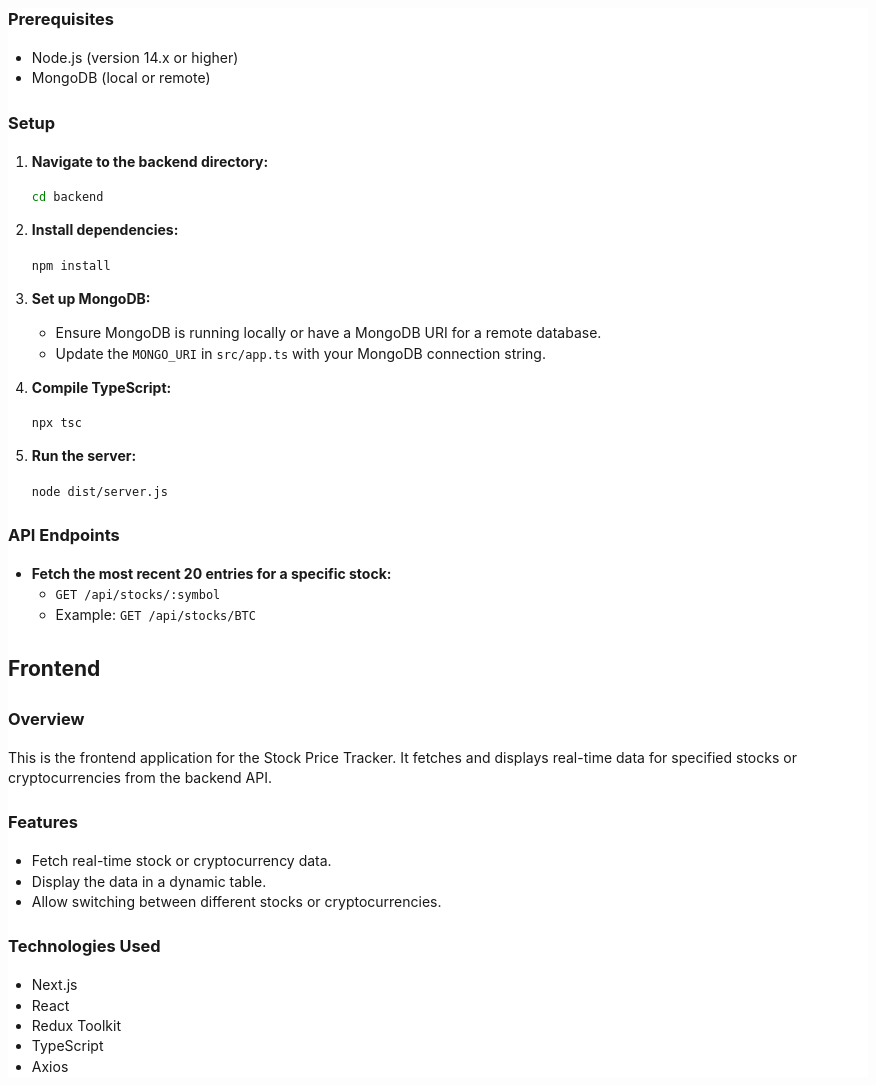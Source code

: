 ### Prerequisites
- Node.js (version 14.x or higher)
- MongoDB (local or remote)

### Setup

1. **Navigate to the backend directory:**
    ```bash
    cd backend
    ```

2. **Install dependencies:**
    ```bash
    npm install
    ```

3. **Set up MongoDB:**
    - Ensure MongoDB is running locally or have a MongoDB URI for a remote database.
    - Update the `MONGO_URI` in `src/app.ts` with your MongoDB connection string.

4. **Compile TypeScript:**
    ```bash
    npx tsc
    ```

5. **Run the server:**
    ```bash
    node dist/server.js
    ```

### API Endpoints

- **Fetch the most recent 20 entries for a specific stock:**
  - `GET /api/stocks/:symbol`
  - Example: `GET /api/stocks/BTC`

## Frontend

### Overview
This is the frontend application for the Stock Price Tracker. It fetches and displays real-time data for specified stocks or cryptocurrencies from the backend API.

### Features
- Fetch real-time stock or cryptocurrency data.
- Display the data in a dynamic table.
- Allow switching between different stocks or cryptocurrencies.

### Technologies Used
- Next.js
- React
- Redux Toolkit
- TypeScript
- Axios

...

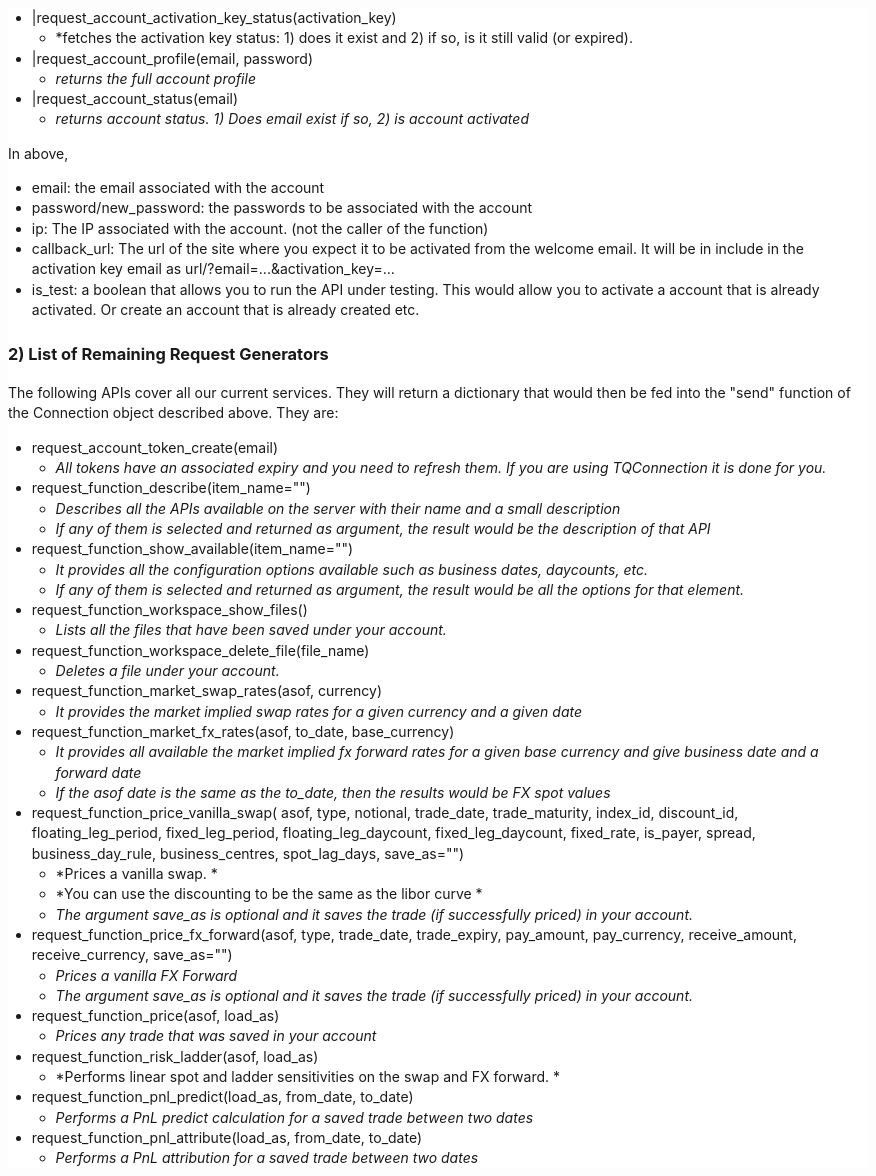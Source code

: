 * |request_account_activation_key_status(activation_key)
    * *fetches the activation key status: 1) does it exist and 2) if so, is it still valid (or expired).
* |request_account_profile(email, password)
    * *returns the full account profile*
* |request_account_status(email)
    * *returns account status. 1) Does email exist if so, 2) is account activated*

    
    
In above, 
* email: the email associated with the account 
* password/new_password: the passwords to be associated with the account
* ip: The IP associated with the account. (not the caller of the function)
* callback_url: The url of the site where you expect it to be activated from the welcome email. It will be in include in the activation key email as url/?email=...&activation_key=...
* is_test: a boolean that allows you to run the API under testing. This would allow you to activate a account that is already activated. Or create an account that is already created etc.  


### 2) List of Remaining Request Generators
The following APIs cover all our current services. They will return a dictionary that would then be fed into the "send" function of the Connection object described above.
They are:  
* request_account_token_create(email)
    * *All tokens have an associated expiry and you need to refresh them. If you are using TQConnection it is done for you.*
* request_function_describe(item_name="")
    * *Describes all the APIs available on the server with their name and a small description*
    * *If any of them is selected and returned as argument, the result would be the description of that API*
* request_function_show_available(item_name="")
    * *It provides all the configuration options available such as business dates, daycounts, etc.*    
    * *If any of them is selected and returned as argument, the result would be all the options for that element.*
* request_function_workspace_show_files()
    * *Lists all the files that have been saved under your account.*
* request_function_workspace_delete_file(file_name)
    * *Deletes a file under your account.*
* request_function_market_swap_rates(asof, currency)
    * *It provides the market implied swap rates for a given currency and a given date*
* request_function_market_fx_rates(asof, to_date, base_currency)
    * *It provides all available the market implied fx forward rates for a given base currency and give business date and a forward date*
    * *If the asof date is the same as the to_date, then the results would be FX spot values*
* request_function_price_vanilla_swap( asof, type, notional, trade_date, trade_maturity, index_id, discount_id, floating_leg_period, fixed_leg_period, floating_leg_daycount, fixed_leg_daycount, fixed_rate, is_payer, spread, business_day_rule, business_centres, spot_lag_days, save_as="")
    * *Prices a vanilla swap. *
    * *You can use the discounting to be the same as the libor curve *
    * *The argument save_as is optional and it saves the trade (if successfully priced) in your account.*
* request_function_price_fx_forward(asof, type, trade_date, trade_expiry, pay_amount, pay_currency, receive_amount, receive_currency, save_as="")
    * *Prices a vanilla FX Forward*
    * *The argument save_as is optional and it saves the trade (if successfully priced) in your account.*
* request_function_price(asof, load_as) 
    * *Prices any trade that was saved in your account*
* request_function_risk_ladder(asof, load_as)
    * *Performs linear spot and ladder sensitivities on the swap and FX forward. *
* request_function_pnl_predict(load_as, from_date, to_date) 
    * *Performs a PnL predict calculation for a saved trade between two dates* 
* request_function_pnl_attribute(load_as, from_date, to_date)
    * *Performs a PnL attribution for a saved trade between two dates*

## TO DO:
Look above for the line containing "### API Endpoints". Output from there through the line containing "### Overview", exactly and inclusively.

## SOLUTION TO THIS PROBLEM:
### API Endpoints

- **Fetch the most recent 20 entries for a specific stock:**
  - `GET /api/stocks/:symbol`
  - Example: `GET /api/stocks/BTC`

## Frontend

### Overview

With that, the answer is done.